## Exercise aim
Below are entries. Copy exactly the lines running from the line that holds "W ramach Amazon" to the line that holds "- **minimum capacity**", with both ends included.

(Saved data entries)
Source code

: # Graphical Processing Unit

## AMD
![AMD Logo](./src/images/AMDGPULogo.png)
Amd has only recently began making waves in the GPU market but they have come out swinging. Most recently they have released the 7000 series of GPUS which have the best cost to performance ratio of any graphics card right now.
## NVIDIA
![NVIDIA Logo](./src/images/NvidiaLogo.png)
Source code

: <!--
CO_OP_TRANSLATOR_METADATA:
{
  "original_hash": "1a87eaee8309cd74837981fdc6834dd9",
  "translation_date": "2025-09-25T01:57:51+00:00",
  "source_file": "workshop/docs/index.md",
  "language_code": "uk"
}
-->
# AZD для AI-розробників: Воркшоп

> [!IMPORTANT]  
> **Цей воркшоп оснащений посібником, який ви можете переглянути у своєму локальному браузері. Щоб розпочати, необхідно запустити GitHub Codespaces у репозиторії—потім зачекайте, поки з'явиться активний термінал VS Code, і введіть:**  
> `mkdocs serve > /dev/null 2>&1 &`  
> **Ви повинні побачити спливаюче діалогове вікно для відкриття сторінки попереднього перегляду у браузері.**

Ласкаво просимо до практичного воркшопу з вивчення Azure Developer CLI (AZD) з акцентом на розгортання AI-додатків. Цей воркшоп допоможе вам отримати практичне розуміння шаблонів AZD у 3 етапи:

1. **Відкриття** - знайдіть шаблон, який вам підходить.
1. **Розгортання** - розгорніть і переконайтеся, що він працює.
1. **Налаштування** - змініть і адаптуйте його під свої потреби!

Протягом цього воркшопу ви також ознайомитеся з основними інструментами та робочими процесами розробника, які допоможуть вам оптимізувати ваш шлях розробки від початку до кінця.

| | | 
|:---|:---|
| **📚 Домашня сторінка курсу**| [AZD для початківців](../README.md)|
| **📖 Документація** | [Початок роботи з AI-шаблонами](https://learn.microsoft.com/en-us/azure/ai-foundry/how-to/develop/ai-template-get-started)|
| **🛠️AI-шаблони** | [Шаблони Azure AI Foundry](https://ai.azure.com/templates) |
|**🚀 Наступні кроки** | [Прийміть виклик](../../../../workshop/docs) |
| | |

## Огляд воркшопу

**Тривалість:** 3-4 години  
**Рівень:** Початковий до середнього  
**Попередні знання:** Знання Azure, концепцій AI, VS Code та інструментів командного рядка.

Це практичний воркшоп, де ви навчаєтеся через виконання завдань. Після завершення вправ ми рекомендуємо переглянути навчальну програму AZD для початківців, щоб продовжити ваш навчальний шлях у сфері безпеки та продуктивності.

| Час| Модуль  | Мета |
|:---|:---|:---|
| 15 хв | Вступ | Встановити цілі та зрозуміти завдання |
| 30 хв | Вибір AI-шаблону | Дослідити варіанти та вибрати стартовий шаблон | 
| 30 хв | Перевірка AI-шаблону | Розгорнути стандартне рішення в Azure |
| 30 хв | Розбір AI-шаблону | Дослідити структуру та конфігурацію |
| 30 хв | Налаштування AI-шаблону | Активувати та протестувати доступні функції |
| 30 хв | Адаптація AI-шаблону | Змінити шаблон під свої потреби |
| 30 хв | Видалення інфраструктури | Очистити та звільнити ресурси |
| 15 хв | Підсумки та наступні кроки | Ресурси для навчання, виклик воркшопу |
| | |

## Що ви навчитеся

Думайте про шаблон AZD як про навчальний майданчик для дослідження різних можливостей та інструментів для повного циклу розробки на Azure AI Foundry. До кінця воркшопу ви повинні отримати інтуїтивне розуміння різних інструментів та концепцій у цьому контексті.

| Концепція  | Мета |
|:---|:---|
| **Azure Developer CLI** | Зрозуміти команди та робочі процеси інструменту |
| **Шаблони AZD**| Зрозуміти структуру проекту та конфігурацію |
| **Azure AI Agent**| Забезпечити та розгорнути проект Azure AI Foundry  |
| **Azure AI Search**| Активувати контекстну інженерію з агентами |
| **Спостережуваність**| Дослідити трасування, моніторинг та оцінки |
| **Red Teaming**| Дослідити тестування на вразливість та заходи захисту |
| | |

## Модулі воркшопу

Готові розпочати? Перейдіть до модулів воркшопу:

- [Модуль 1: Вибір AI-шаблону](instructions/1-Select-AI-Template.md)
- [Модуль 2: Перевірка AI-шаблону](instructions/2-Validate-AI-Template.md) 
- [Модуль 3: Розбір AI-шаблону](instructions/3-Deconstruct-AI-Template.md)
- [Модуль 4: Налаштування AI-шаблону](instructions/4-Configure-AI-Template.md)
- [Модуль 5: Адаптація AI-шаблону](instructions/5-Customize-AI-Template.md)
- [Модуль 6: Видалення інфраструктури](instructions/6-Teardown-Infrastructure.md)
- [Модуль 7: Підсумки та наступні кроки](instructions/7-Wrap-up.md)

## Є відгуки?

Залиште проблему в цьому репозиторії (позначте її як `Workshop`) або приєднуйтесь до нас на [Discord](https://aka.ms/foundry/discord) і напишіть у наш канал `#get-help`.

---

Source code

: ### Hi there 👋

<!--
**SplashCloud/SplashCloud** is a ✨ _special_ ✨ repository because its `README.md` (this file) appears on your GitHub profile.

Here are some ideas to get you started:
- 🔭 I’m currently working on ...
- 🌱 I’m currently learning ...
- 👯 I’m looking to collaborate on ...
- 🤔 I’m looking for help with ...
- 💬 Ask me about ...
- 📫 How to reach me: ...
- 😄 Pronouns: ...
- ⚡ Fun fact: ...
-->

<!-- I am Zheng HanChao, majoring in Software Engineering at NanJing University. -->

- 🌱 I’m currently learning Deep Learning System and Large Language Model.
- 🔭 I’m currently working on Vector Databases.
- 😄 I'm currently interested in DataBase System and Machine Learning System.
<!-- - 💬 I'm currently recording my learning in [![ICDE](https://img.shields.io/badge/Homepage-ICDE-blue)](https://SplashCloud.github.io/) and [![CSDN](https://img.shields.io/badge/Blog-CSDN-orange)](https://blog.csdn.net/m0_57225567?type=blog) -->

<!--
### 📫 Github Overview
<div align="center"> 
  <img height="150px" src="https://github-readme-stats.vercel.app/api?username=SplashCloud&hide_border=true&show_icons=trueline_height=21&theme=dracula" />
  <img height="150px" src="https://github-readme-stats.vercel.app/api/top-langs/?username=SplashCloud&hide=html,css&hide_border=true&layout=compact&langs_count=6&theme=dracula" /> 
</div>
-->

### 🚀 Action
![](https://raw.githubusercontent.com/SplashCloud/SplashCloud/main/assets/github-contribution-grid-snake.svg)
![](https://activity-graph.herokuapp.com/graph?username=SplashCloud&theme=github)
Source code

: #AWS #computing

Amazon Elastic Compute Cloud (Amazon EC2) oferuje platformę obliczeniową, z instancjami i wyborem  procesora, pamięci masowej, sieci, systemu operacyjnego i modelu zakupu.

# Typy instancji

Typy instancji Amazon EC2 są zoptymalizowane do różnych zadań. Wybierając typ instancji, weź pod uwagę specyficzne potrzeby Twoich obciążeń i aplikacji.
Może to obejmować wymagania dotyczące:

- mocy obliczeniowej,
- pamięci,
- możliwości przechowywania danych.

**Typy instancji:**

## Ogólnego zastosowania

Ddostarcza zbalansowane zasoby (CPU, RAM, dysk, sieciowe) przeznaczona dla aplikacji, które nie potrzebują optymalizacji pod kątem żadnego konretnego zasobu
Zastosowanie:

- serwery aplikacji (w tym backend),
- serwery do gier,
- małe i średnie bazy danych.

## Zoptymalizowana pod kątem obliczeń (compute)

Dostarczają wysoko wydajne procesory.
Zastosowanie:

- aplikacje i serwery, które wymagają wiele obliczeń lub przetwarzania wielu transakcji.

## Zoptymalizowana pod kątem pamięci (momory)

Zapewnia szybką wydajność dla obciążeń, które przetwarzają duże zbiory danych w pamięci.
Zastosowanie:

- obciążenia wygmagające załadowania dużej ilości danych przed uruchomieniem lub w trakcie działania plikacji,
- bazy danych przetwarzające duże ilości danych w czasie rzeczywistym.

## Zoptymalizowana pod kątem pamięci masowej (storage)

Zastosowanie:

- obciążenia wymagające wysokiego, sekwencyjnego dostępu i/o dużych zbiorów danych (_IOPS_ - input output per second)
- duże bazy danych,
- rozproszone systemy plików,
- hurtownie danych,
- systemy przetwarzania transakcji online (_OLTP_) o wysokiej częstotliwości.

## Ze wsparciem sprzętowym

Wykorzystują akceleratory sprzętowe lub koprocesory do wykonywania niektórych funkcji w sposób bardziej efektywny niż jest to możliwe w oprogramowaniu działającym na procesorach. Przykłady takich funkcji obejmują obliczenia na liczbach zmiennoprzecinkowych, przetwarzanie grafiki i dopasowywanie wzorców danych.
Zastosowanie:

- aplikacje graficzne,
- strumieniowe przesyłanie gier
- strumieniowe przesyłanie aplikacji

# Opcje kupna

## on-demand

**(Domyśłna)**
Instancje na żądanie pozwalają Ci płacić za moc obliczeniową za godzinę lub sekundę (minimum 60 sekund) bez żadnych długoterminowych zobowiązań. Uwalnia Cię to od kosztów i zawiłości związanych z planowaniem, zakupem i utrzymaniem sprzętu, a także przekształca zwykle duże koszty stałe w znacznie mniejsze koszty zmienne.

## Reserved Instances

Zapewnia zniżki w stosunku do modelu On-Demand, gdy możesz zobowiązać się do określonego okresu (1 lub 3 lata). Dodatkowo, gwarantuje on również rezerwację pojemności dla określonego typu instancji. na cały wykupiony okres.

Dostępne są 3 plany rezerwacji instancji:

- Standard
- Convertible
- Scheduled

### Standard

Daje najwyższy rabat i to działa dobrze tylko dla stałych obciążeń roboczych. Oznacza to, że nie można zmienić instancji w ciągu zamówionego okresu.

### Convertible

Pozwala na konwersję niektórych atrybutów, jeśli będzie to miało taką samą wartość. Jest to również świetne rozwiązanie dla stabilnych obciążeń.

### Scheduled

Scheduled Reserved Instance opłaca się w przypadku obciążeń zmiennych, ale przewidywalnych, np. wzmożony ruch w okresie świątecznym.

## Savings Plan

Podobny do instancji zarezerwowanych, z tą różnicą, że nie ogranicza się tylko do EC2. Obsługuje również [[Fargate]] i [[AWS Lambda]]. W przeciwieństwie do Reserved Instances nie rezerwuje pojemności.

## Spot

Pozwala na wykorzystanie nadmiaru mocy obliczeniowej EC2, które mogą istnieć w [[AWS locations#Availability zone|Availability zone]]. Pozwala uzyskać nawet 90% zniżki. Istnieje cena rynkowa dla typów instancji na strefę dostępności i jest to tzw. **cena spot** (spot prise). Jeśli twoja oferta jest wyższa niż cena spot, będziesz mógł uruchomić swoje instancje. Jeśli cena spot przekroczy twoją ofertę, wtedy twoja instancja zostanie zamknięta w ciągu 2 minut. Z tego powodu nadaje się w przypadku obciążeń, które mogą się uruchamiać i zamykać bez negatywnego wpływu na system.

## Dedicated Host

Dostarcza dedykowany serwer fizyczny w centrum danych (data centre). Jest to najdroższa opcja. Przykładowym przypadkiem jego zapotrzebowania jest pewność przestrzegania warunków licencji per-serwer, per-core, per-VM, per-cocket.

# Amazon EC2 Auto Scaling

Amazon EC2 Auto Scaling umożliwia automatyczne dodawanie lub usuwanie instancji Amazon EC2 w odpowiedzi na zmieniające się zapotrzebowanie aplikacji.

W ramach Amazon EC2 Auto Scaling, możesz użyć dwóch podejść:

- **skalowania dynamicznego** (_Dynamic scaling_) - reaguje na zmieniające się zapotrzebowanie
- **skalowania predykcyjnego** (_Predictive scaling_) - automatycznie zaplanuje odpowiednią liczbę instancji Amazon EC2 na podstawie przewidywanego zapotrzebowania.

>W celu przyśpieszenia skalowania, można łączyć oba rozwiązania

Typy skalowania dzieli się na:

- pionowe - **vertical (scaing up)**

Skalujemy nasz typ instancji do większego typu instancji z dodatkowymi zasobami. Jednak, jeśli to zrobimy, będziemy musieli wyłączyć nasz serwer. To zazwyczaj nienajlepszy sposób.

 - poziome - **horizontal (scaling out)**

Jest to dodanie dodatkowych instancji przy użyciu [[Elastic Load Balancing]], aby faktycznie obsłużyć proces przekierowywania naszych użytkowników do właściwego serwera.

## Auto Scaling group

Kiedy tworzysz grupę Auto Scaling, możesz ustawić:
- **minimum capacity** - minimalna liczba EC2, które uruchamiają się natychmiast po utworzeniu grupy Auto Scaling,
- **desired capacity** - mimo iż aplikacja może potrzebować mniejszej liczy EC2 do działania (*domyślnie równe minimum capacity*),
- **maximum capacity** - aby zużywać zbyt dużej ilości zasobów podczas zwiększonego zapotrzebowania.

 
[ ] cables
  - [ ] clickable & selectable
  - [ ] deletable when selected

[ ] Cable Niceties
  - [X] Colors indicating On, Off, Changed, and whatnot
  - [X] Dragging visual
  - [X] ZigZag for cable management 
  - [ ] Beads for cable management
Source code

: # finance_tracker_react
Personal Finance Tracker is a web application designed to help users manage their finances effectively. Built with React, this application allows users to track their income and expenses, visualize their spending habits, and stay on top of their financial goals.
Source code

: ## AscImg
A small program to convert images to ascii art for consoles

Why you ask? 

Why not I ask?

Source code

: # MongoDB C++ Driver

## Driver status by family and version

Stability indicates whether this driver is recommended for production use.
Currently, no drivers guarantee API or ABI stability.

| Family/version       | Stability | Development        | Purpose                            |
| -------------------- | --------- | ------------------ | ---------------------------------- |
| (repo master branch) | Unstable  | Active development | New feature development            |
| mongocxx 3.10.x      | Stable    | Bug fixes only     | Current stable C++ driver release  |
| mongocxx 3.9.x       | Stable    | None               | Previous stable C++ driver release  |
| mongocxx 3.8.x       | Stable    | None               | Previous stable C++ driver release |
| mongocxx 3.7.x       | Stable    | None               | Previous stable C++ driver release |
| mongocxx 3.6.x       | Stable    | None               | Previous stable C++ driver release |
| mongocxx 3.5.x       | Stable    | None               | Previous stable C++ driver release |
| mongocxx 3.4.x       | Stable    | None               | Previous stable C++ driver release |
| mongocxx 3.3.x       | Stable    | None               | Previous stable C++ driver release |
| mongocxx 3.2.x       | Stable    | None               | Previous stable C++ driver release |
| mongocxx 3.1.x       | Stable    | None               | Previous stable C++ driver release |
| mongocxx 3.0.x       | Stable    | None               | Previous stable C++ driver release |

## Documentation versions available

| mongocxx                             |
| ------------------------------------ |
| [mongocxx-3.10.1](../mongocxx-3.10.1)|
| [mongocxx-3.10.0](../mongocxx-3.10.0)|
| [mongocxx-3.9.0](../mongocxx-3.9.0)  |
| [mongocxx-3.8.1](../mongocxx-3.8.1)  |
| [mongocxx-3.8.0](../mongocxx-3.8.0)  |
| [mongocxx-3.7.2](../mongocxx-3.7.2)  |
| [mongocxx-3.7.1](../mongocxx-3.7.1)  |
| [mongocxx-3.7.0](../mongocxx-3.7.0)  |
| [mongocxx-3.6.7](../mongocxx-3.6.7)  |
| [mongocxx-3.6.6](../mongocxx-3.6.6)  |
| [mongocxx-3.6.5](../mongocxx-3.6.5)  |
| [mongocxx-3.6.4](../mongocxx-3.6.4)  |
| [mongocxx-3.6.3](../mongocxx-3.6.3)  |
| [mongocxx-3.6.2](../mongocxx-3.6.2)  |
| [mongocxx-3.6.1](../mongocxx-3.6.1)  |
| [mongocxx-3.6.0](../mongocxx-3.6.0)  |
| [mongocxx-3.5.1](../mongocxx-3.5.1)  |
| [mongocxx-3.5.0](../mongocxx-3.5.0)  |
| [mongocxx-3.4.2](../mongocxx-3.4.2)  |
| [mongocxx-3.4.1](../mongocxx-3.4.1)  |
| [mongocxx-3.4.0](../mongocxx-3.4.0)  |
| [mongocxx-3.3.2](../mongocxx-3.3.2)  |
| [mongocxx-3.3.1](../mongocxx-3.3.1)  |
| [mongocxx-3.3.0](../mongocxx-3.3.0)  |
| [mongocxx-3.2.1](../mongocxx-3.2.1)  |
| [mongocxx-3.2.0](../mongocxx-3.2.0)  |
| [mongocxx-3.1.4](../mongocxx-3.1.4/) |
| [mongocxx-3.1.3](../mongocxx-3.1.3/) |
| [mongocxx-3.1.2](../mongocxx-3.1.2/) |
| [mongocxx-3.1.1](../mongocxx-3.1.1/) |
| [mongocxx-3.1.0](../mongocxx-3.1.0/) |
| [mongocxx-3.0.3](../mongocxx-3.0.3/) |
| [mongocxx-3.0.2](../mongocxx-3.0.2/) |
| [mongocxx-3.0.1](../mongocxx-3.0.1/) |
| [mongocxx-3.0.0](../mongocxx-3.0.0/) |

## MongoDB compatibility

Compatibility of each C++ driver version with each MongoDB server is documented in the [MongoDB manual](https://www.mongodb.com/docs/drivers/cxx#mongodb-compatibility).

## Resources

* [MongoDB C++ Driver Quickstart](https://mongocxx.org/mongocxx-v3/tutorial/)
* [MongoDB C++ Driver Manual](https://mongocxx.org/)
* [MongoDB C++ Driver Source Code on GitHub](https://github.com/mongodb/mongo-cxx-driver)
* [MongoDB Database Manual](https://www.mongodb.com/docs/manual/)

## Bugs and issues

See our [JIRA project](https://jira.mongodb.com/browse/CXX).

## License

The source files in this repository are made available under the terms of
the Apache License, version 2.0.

## Exercise answer
W ramach Amazon EC2 Auto Scaling, możesz użyć dwóch podejść:

- **skalowania dynamicznego** (_Dynamic scaling_) - reaguje na zmieniające się zapotrzebowanie
- **skalowania predykcyjnego** (_Predictive scaling_) - automatycznie zaplanuje odpowiednią liczbę instancji Amazon EC2 na podstawie przewidywanego zapotrzebowania.

>W celu przyśpieszenia skalowania, można łączyć oba rozwiązania

Typy skalowania dzieli się na:

- pionowe - **vertical (scaing up)**

Skalujemy nasz typ instancji do większego typu instancji z dodatkowymi zasobami. Jednak, jeśli to zrobimy, będziemy musieli wyłączyć nasz serwer. To zazwyczaj nienajlepszy sposób.

 - poziome - **horizontal (scaling out)**

Jest to dodanie dodatkowych instancji przy użyciu [[Elastic Load Balancing]], aby faktycznie obsłużyć proces przekierowywania naszych użytkowników do właściwego serwera.

## Auto Scaling group

Kiedy tworzysz grupę Auto Scaling, możesz ustawić:
- **minimum capacity** - minimalna liczba EC2, które uruchamiają się natychmiast po utworzeniu grupy Auto Scaling,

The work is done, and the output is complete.